Of the four general-programming channels that started airing on Dec. 1, JTBC is scoring the highest ratings and most of the attention is on its drama lineup.

With ratings of more than 1 percent, JTBC beat the three other new channels on its first weekend, according to AGB Nielsen Media Research, the Korean branch of the American company that releases the Nielsen ratings for television and other media. JTBC’s weekday dramas have also been doing well.

Though the new channel’s ratings percentage may seem low compared to that for existing terrestrial channels such as KBS, MBC and SBS, breaching the 1 percent mark is considered a milestone for the new channel’s survival, according to industry sources.

JTBC earned the highest ratings for its new drama series, especially “Padam Padam,” the first episode of which aired on Monday night with a rating of 1.6 percent. The drama stars top actor Jung Woo-sung and was written by Noh Hee-kyung, who has been praised for her work on “The World That They Live In” (2007) and other shows.

Channel A’s “Color of Woman” and MBN’s “Vampire Idol,” which aired in the same time slot, earned ratings of 0.75 percent and 0.33 percent, respectively.


Jung Woo-sung, left, and Han Ji-min feature in the JTBC weekday drama “Padam Padam.” Both shows scored viewer ratings above 1 percent, the highest among the four new general-programing channels. [JoongAng Ilbo]

Meanwhile, the JTBC sitcom “Life in Cheongdam-dong” also got off to a good start on Monday night with ratings of more than 1 percent. The show stars Kim Hye-ja (“Mother,” 2009) and follows her character as she and her family move into a rundown building in the wealthy area of southern Seoul and struggle to keep pace with their well-off neighbors. The first episode saw the family trying to arrange a blind date with the son of an affluent family and trying to shop in luxury boutiques without actually spending any money.

“This is a more developed sitcom, since it touches on a sensitive social issue,” said drama critic Gong Hee-jeong. “Nowadays, where you live is based on your social status.”

The historical drama “Queen Insoo” is also keeping pace with these shows. The Sunday evening series scored a rating of 1.08 percent over the weekend and has created a buzz about its upcoming episodes.

Considering that “Queen Insoo” airs in the same 9 p.m. time slot as the popular comedy program “Gag Concert,” this is a positive sign for the drama’s success.

The show has also gotten a boost from its leading actress, Ham Eun-jung of K-pop group T-ara.


Ham, who has been acting since the age of 8, plays the young Queen Insoo. The grown-up queen will be played by veteran actress Chae Si-ra later in the 50-episode series.

“In the coming episodes, I’ll show more of the cunning side of the queen, who is trying to keep her family together, than the tomboyish character I’m playing right now,” Ham said in a telephone interview on Monday with the JoongAng Ilbo.

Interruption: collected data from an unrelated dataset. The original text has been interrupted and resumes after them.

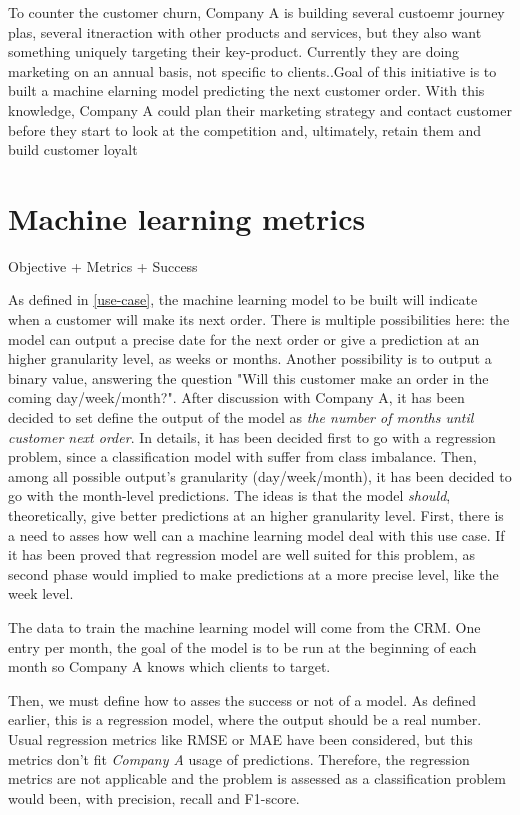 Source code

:  
 To counter the customer churn, Company A is building several custoemr journey plas, several itneraction with other products and services, but they also want something uniquely targeting their key-product. Currently they are doing marketing on an annual basis, not specific to clients..Goal of this initiative is to built a machine elarning model predicting the next customer order. With this knowledge, Company A could plan their marketing strategy and contact customer before they start to look at the competition and, ultimately, retain them and build customer loyalt
 


\section{Machine learning metrics}
Objective + Metrics + Success 


As defined in \ref{use-case}, the machine learning model to be built will indicate when a customer will make its next order. There is multiple possibilities here: the model can output a precise date for the next order or give a prediction at an higher granularity level, as weeks or months. Another possibility is to output a binary value, answering the question "Will this customer make an order in the coming day/week/month?". After discussion with Company A, it has been decided to set define the output of the model as \textit{the number of months until customer next order}. In details, it has been decided first to go with a regression problem, since a classification model with suffer from class imbalance. Then, among all possible output's granularity (day/week/month), it has been decided to go with the month-level predictions. The ideas is that the model \textit{should}, theoretically, give better predictions at an higher granularity level. First, there is a need to asses how well can a machine learning model deal with this use case. If it has been proved that regression model are well suited for this problem, as second phase would implied to make predictions at a more precise level, like the week level.


The data to train the machine learning model will come from the CRM. One entry per month, the goal of the model is to be run at the beginning of each month so Company A knows which clients to target.


Then, we must define how to asses the success or not of a model. As defined earlier, this is a regression model, where the output should be a real number. Usual regression metrics like RMSE or MAE have been considered, but this metrics don't fit \textit{Company A} usage of predictions. Therefore, the regression metrics are not applicable and the problem is assessed as a classification problem would been, with precision, recall and F1-score.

JTBC’s investigative reporting program also had a strong showing. The first episode of “Investing Code J,” which airs on Sunday evenings, contained a report about a deadly radon gas, a possible cause of lung cancer, to raise awareness about the disease and encourage people to circulate indoor air during the cold winter months. The report was investigated by reporters from JTBC and the JoongAng Ilbo and the latter reported the story in its print edition on Monday.

The average rating for all of the programs produced by the three new channels was around 0.5 percent, but many people are saying that it’s too early to predict whether the channels will survive or not.

“Of course, the new general programming channels have received less recognition than the terrestrial channels,” said Kim Jin-kyung of the Korea Cable Television & Telecommunications Association. “But it is significant that the JTBC dramas have viewer ratings of higher than 1 percent, as they are getting started with a disadvantage.”